I also loved going to Canada later in the game – much like Saints Row IV, this area was a nice nod to the games of yesteryear.
Also, when you load up a save, they even play the little jingle that happens when the show gets going. It’s a nice touch – like a new episode has started.
This depends on how much you like RPGs, and whether or not you like to try out different classes in them. With 4 classes and each class promising different gameplay strategies, you’ll have a decent amount to do. There are a decent amount of side quests that are all unique – none of the usual “Go get this item then bring it back to me x1,000” stuff, which will give you at least a few extra hours of play on your first go round – some of them can’t even be completed until you get a bit further into the main story.

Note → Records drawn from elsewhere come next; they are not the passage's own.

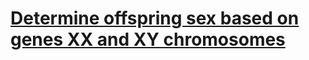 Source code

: # [Determine offspring sex based on genes XX and XY chromosomes](https://www.codewars.com/kata/determine-offspring-sex-based-on-genes-xx-and-xy-chromosomes/)

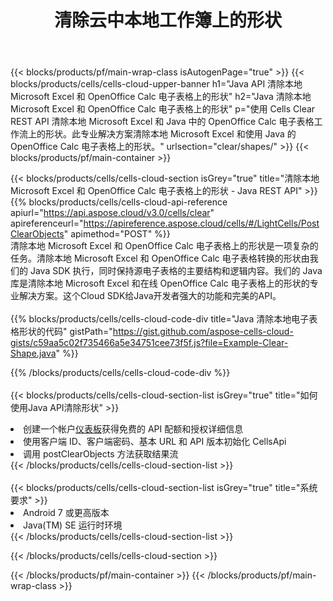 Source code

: ﻿---
title: 清除云中本地工作簿上的形状
description: 用于在 Microsoft Excel 和 OpenOffice Calc 上清除形状的云 API 和 SDK。 Cells Cloud API 清除本地电子表格上的形状。SDK支持多种开发语言。它们包括 Android、C#、Go、Java、NodeJS、Perl、PHP、Python、Ruby 和 swift。
url: /zh/java/clear/shapes/
---
{{< blocks/products/pf/main-wrap-class isAutogenPage="true" >}}
{{< blocks/products/cells/cells-cloud-upper-banner h1="Java API 清除本地 Microsoft Excel 和 OpenOffice Calc 电子表格上的形状" h2="Java 清除本地 Microsoft Excel 和 OpenOffice Calc 电子表格上的形状" p="使用 Cells Clear REST API 清除本地 Microsoft Excel 和 Java 中的 OpenOffice Calc 电子表格工作流上的形状。此专业解决方案清除本地 Microsoft Excel 和使用 Java 的 OpenOffice Calc 电子表格上的形状。" urlsection="clear/shapes/" >}}
{{< blocks/products/pf/main-container >}}

{{< blocks/products/cells/cells-cloud-section isGrey="true" title="清除本地 Microsoft Excel 和 OpenOffice Calc 电子表格上的形状 - Java REST API" >}}
{{% blocks/products/cells/cells-cloud-api-reference apiurl="https://api.aspose.cloud/v3.0/cells/clear" apireferenceurl="https://apireference.aspose.cloud/cells/#/LightCells/PostClearObjects" apimethod="POST" %}}
<br/>
清除本地 Microsoft Excel 和 OpenOffice Calc 电子表格上的形状是一项复杂的任务。清除本地 Microsoft Excel 和 OpenOffice Calc 电子表格转换的形状由我们的 Java SDK 执行，同时保持源电子表格的主要结构和逻辑内容。我们的 Java 库是清除本地 Microsoft Excel 和在线 OpenOffice Calc 电子表格上的形状的专业解决方案。这个Cloud SDK给Java开发者强大的功能和完美的API。
<br/>
<br/>
{{% blocks/products/cells/cells-cloud-code-div title="Java 清除本地电子表格形状的代码" gistPath="https://gist.github.com/aspose-cells-cloud-gists/c59aa5c02f735466a5e34751cee73f5f.js?file=Example-Clear-Shape.java" %}}
  
{{% /blocks/products/cells/cells-cloud-code-div %}}
<br/>
<br/>
{{< blocks/products/cells/cells-cloud-section-list isGrey="true" title="如何使用Java API清除形状" >}}
<li>创建一个帐户<a href="https://dashboard.aspose.cloud/">仪表板</a>获得免费的 API 配额和授权详细信息</li>
<li>使用客户端 ID、客户端密码、基本 URL 和 API 版本初始化 CellsApi</li>
<li>调用 postClearObjects 方法获取结果流</li>
{{< /blocks/products/cells/cells-cloud-section-list >}}
<br/>
<br/>
{{< blocks/products/cells/cells-cloud-section-list isGrey="true" title="系统要求" >}}
<li>Android 7 或更高版本</li>
<li>Java(TM) SE 运行时环境</li>
{{< /blocks/products/cells/cells-cloud-section-list >}}

{{< /blocks/products/cells/cells-cloud-section >}}

{{< /blocks/products/pf/main-container >}}
{{< /blocks/products/pf/main-wrap-class >}}
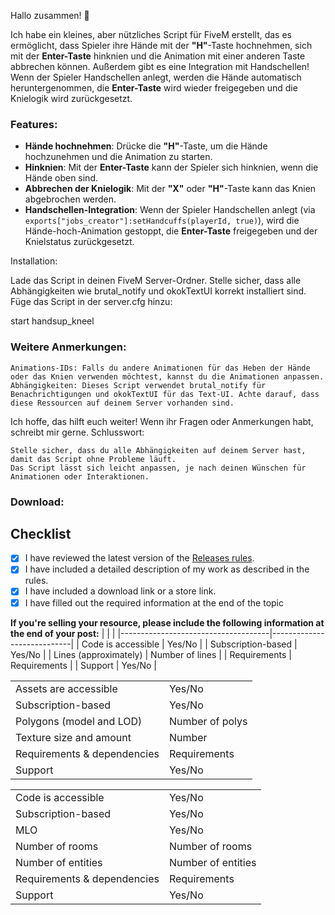 Hallo zusammen! 👋

Ich habe ein kleines, aber nützliches Script für FiveM erstellt, das es ermöglicht, dass Spieler ihre Hände mit der **"H"**-Taste hochnehmen, sich mit der **Enter-Taste** hinknien und die Animation mit einer anderen Taste abbrechen können. Außerdem gibt es eine Integration mit Handschellen! Wenn der Spieler Handschellen anlegt, werden die Hände automatisch heruntergenommen, die **Enter-Taste** wird wieder freigegeben und die Knielogik wird zurückgesetzt.

### **Features:**

* **Hände hochnehmen**: Drücke die **"H"**-Taste, um die Hände hochzunehmen und die Animation zu starten.
* **Hinknien**: Mit der **Enter-Taste** kann der Spieler sich hinknien, wenn die Hände oben sind.
* **Abbrechen der Knielogik**: Mit der **"X"** oder **"H"**-Taste kann das Knien abgebrochen werden.
* **Handschellen-Integration**: Wenn der Spieler Handschellen anlegt (via `exports["jobs_creator"]:setHandcuffs(playerId, true)`), wird die Hände-hoch-Animation gestoppt, die **Enter-Taste** freigegeben und der Knielstatus zurückgesetzt.

Installation:

Lade das Script in deinen FiveM Server-Ordner.
Stelle sicher, dass alle Abhängigkeiten wie brutal_notify und okokTextUI korrekt installiert sind.
Füge das Script in der server.cfg hinzu:

start handsup_kneel

### **Weitere Anmerkungen:**

    Animations-IDs: Falls du andere Animationen für das Heben der Hände oder das Knien verwenden möchtest, kannst du die Animationen anpassen.
    Abhängigkeiten: Dieses Script verwendet brutal_notify für Benachrichtigungen und okokTextUI für das Text-UI. Achte darauf, dass diese Ressourcen auf deinem Server vorhanden sind.

Ich hoffe, das hilft euch weiter! Wenn ihr Fragen oder Anmerkungen habt, schreibt mir gerne.
Schlusswort:

    Stelle sicher, dass du alle Abhängigkeiten auf deinem Server hast, damit das Script ohne Probleme läuft.
    Das Script lässt sich leicht anpassen, je nach deinen Wünschen für Animationen oder Interaktionen.

### **Download:** 

## Checklist

- [x] I have reviewed the latest version of the [Releases rules](https://forum.cfx.re/t/240725).
- [x] I have included a detailed description of my work as described in the rules.
- [x] I have included a download link or a store link.
- [x] I have filled out the required information at the end of the topic

**If you're selling your resource, please include the following information at the end of your post:**
|                                         |                                |
|-------------------------------------|----------------------------|
| Code is accessible       | Yes/No                 |
| Subscription-based      | Yes/No                 |
| Lines (approximately)  | Number of lines  |
| Requirements                | Requirements      |
| Support                           | Yes/No                 |

|                             |                 |
|-----------------------------|-----------------|
| Assets are accessible       | Yes/No          |
| Subscription-based          | Yes/No          |
| Polygons (model and LOD)    | Number of polys |
| Texture size and amount     | Number          |
| Requirements & dependencies | Requirements    |
| Support                     | Yes/No          |

|                             |                    |
|-----------------------------|--------------------|
| Code is accessible          | Yes/No             |
| Subscription-based          | Yes/No             |
| MLO                         | Yes/No             |
| Number of rooms             | Number of rooms    |
| Number of entities          | Number of entities |
| Requirements & dependencies | Requirements       |
| Support                     | Yes/No             |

Overall, there’s a bit to do here, but if you’re not the “play every class at least once” type, you may find the game lacking once you’ve completed everything.
I do like that they allow you to keep playing after the main quest is over, so you can finish up any side quests you didn’t do beforehand.
For the trophy enthusiasts, you have around one and a half, maybe 2 playthroughs to deal with. The trophies aren’t all that difficult, but some can be a bit time consuming – like finding all of the friends in South Park.
This is a tough one. On the one hand, I had a lot of fun with the game. I even enjoyed the story, despite not really being that big of a South Park fan.
On the other hand – the game is a bit short, at least in terms of being an RPG. However, this is due to the fact that the game doesn’t really pad out the experience with a bunch of useless grinding. Games like Final Fantasy are long because they often force you to go back and fight a bunch of weaker enemies to level up enough to face the next boss. Or they have quests that require you to collect things from all around the huge world. South Park doesn’t do that. The worst you’ll find is a hunting mission that has you killing certain enemies around town.
Overall, for fans of South Park and RPGs in general, South Park: The Stick of Truth is a Buy. I honestly had a blast playing through the game, and will gladly play through it many more times. If you’re a South Park fan at all, and if you like good, turn-based RPG gameplay, you’d be doing yourself a disservice by skipping this title.
For those who may only have a passing fancy for South Park, I’d say at least rent the game. It’s definitely worth your time. If you aren’t a South Park fan at all, or if you’re easily offended, you may want to pass. The game is great, but the humor, as I mentioned, is very South Park. It’s not for the thin-skinned, and it’s not for the people who can’t take a joke, or laugh at really dark situations.